La maggior parte dei lavoratori high tech considerano lavoro e impresa come la stessa cosa, indipendentemente dalle condizioni giuridiche, formali entro le quali il rapporto di lavoro si svolge. Inoltre dobbiamo tener conto del fatto che, mentre il lavoratore industriale metteva nella prestazione salariata le sue energie puramente meccaniche, ripetitive, spersonalizzate, il lavoratore high tech con caratteristiche creative, comunicative, innovative, mette nella prestazione il meglio delle sue capacità intellettuali.
Questa differenza è decisiva, quando parliamo di impresa. L'impresa tende ad essere, per una sezione sempre più significativa della forza lavoro globalizzata, il nucleo pulsante del desiderio, l'oggetto di un investimento non solo economico ma psichico, desiderante.

Le ricerche svolte da Juliet Schorr (The overworked american, 1992) dimostrano che negli anni '80 (e ancor più, sappiamo, negli anni '90) il tempo di lavoro medio è aumentato in maniera drammatica. Il lavoratore medio ha lavorato 148 ore in più nel 1996 di quanto lavorasse un lavoratore nel 1973. La percentuale di persone che lavorano più di 49 ore alla settimana è aumentata dal 13% nel 1976 a quasi il 19% nel 1998, secondo il US Bureau of Labor Statistics.

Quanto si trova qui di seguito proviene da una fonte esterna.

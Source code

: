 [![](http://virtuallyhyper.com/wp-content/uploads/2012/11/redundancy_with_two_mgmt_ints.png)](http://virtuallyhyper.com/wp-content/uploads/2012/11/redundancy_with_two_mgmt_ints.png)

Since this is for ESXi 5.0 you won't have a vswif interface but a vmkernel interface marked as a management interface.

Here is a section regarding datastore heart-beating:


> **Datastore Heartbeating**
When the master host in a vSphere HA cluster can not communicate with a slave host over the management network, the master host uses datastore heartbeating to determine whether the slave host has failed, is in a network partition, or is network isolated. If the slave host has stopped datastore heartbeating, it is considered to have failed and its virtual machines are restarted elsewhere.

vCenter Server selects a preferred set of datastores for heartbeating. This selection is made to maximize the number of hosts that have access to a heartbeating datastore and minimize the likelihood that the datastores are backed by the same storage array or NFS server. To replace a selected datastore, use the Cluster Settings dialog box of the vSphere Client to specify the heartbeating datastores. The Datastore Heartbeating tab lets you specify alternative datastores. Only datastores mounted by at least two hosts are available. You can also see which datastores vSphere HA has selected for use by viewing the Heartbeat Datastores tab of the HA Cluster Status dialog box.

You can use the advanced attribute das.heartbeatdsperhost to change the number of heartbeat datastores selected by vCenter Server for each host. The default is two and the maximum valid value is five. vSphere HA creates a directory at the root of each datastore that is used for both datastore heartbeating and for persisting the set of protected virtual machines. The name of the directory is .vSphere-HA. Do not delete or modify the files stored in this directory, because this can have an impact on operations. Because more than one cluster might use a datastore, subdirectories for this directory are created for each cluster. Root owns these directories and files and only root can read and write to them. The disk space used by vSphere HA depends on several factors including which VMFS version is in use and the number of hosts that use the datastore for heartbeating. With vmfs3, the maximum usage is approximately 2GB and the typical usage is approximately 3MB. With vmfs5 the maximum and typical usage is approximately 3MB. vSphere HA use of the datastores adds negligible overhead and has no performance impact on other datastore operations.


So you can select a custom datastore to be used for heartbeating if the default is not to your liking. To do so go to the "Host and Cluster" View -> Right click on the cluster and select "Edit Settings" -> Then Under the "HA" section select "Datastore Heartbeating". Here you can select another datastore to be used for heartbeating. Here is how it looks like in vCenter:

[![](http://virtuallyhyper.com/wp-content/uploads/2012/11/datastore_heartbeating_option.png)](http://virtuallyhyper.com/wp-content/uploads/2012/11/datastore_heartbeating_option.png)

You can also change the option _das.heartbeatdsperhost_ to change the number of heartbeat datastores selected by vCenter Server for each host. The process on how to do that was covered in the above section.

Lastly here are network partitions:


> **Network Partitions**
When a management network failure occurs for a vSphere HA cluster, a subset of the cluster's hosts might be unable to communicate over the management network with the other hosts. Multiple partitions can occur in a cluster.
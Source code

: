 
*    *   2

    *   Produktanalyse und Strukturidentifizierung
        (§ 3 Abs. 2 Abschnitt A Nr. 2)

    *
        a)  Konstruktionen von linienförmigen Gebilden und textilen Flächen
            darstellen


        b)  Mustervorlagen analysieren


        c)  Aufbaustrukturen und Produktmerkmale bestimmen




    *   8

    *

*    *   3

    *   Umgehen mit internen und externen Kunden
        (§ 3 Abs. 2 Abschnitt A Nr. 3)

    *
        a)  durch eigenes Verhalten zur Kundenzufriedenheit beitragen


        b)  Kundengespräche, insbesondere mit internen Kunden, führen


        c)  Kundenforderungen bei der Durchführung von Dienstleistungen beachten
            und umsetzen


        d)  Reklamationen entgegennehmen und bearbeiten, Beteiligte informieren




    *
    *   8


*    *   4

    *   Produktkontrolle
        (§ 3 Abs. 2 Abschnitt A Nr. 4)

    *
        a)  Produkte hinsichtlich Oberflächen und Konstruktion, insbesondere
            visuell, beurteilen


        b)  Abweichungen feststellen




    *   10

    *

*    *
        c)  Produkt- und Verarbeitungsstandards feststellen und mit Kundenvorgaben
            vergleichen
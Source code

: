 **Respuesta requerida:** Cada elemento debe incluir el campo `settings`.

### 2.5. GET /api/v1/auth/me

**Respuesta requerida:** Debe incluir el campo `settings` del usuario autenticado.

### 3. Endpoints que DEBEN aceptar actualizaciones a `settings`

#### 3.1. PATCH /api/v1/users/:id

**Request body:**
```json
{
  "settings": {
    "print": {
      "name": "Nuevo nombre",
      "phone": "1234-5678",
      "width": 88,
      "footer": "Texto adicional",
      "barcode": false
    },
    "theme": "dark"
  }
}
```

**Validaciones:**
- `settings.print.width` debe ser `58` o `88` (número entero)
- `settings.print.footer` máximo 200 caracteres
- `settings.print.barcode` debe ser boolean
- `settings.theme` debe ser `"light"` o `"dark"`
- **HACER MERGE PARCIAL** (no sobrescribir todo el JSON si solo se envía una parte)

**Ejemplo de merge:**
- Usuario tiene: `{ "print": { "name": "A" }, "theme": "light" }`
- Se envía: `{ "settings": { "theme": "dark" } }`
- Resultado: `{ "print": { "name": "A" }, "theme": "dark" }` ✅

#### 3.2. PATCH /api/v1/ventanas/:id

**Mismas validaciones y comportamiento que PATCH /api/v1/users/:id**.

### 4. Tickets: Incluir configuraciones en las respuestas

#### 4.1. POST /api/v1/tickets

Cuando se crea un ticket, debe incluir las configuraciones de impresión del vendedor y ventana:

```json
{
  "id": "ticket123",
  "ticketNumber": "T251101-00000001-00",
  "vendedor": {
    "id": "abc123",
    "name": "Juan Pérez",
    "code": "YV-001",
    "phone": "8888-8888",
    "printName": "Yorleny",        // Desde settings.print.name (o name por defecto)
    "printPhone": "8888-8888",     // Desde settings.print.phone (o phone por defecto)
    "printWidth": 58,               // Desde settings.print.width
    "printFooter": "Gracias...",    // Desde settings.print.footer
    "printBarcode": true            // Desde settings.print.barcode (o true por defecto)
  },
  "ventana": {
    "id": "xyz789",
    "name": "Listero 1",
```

Nel sistema dominato dalla connessione, il tempo è diventato una risorsa scarsa, anzi potremmo quasi dire che il tempo è oggi la principale risorsa scarsa, ciò per cui siamo più disposti a pagare.

Perché una parte considerevole dei lavoratori considerano il lavoro come la parte più interessante della loro vita, e non si oppongono più al prolungamento
della giornata di lavoro, anzi tendono a prolungare il tempo di lavoro per propria decisione e volontà?
Questo significa che, per un settore del neo-lavoro (certo minoritario a livello mondiale, ma non più minoritario nei paesi ad alto sviluppo tecnologico
e alta intensità di connessione telematica), la nozione di impresa ha acquistato un significato del tutto diverso da quello che aveva nel passato. L'impresa, che nella fase industriale del capitalismo aveva un significato di mera organizzazione del capitale per una finalità economica come lo sfruttamento del lavoro umano, per l'accumulazione di capitale, ora significa qualcosa di molto più complesso.
Riacquistando qualcosa del suo significato originariamente umanistico e rinascimentale, la parola impresa ha ripreso a significare iniziativa che l'uomo assume su di sé per la trasformazione del mondo, della natura o della relazione stessa con altri uomini.
Ciononostante l'impresa ha come ambiente, (e come limite) l'economia, e quindi le forme economiche del capitalismo, dello sfruttamento, della scarsità. Ma è proprio questa ambiguità che dobbiamo riuscire a cogliere, se non vogliamo ridurci a un atteggiamento vagamente pretesco di rifiuto pregiudiziale della forma impresa.